When World War I began in 1914, many of the Slabodka yeshiva students scattered across Europe. Shach initially returned to his family but then began traveling across Lithuania from town to town, sleeping and eating wherever he could and studying in local synagogues, continuing to study Torah "as if there were no war" [1]. After the war Shach rejoined Rabbi Meltzer and his son-in-law, Rabbi Aharon Kotler, in Kletsk, Poland. When Rabbi Meltzer returned to Slutsk, Shach followed him (the Slutsk yeshiva later gained fame as the Lakewood yeshiva in America).

Rabbi Meltzer became both a father figure and patron to the young Shach, even arranging his marriage with his niece, Guttel, in 1923. Shach received rabbinical ordination from Rabbi Meltzer and began teaching in the Kletsk yeshiva in 1927, where he taught for five years. He served as rosh yeshiva in Lublin, then taught Talmud at the Novardok yeshiva as well. In 1936 he became rosh yeshiva at Karlin yeshiva in Luninets.

Shortly before the start of World War II and the Holocaust, several yeshivas began considering evacuating their rabbis, students and families.Rabbi Kotler eventually left for America, travelling across Siberia and arriving in the United States during the war. In 1939,Rav Shach first went to Vilna, where he stayed with Rabbi Chaim Ozer Grodzinski. Later that year both Rav Shach's mother and eldest daughter fell ill and died. In early 1940 the Shach family decided to leave Lithuania. Rav Shach's maternal uncle, Rabbi Aron Levitan, had helped Rabbi Kotler get emigration visas, but Rav Shach instead decided to go to Palestine, where Meltzer was serving as Rosh Yeshiva at Etz Chaim Yeshiva in Jerusalem, (Rav Shach would later serve as Rosh Yeshiva there as well). His uncle helped Rav Shach and his family get emigration certificates and took them in after they arrived at his doorstep, destitute.

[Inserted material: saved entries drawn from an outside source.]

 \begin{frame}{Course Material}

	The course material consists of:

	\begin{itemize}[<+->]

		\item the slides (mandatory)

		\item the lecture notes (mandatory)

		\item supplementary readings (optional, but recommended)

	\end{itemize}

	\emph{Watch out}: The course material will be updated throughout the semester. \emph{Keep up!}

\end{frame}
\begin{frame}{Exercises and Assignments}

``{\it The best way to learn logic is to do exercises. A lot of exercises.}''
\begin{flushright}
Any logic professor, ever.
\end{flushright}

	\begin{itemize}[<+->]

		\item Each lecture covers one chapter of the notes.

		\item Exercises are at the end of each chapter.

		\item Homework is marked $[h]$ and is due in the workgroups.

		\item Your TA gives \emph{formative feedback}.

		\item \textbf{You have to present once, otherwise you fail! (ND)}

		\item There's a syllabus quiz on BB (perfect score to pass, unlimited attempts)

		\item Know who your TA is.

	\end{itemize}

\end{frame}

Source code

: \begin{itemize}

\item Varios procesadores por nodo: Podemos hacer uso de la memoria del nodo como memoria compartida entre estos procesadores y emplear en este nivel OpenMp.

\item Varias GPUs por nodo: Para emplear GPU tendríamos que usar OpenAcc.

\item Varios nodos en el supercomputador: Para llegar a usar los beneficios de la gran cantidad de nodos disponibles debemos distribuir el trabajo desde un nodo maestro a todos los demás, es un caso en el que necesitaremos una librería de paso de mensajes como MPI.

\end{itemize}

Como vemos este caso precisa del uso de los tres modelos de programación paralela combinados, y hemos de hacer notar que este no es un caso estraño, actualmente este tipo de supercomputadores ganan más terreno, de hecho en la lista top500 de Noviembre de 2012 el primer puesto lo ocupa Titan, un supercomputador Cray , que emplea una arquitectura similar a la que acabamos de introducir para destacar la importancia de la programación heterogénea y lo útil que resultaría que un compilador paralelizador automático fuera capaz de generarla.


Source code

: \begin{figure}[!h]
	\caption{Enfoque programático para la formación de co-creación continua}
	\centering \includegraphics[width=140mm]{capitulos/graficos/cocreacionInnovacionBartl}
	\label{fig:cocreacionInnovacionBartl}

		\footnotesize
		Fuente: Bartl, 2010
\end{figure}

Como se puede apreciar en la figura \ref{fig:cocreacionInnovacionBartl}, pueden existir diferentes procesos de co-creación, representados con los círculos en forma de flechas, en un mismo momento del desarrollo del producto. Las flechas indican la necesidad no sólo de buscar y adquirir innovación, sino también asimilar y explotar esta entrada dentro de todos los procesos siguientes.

Several years after the re-establishment of the Ponevezh yeshiva in Bnei Brak, he was asked to be one of its deans. He remained in the position until his passing. At this Yeshiva, Rav Shach taught many thousands of students, many of whom eventually assumed prominent positions as Roshei Yeshiva and Rabbis.

Shach was credited by many for helping revolutionize the concept of the "society of learners" in the post-war Haredi world. Under his leadership, the phenomenon of Haredi men studying in yeshivas and kollels full-time, something that had been comparatively rare in Europe before World War II, became the standard in many Haredi communities in Israel, with the financial backing of Haredi communities and subsidies to young families with many children from the Israeli government.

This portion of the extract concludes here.